Work request:
Could you copy every line from the material below in which "when" appears?

Supplied entries:
----------
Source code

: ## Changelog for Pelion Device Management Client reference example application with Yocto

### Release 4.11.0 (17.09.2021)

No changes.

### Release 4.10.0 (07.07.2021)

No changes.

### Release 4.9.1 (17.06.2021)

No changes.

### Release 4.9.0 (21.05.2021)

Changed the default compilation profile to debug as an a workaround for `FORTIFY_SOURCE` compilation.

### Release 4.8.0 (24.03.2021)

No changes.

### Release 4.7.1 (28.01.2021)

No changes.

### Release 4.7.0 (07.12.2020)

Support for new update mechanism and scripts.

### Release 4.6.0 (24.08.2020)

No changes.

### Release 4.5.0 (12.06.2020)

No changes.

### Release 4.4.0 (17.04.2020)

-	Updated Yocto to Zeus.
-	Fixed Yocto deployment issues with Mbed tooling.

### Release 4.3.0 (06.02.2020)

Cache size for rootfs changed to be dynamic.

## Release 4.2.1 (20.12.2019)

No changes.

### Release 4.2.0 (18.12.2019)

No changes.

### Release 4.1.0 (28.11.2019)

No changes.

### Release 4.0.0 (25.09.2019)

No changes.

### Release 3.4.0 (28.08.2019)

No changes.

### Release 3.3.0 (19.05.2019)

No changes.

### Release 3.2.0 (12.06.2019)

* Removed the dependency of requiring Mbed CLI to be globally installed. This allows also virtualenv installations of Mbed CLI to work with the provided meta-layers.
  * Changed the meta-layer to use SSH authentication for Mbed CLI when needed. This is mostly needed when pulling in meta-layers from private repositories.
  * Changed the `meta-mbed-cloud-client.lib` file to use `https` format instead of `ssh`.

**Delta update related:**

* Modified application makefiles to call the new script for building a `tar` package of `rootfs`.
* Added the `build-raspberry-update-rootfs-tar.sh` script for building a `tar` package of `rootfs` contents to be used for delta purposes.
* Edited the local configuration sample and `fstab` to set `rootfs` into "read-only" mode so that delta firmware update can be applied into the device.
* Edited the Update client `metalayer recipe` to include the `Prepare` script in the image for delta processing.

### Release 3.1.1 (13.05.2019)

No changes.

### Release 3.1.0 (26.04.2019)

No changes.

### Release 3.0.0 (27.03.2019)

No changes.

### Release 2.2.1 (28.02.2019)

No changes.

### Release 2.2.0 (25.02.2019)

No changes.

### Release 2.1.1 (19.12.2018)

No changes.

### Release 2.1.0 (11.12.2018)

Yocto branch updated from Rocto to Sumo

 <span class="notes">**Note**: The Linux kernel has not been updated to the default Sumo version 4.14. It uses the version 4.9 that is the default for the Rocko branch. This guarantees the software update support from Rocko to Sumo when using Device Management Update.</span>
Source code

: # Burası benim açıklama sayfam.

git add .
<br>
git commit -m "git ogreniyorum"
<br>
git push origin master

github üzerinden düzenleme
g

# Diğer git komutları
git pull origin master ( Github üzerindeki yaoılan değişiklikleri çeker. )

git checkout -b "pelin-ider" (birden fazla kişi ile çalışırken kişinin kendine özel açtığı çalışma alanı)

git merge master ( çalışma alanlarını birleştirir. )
----------
Answer for this exercise:
  * Changed the meta-layer to use SSH authentication for Mbed CLI when needed. This is mostly needed when pulling in meta-layers from private repositories.
 <span class="notes">**Note**: The Linux kernel has not been updated to the default Sumo version 4.14. It uses the version 4.9 that is the default for the Rocko branch. This guarantees the software update support from Rocko to Sumo when using Device Management Update.</span>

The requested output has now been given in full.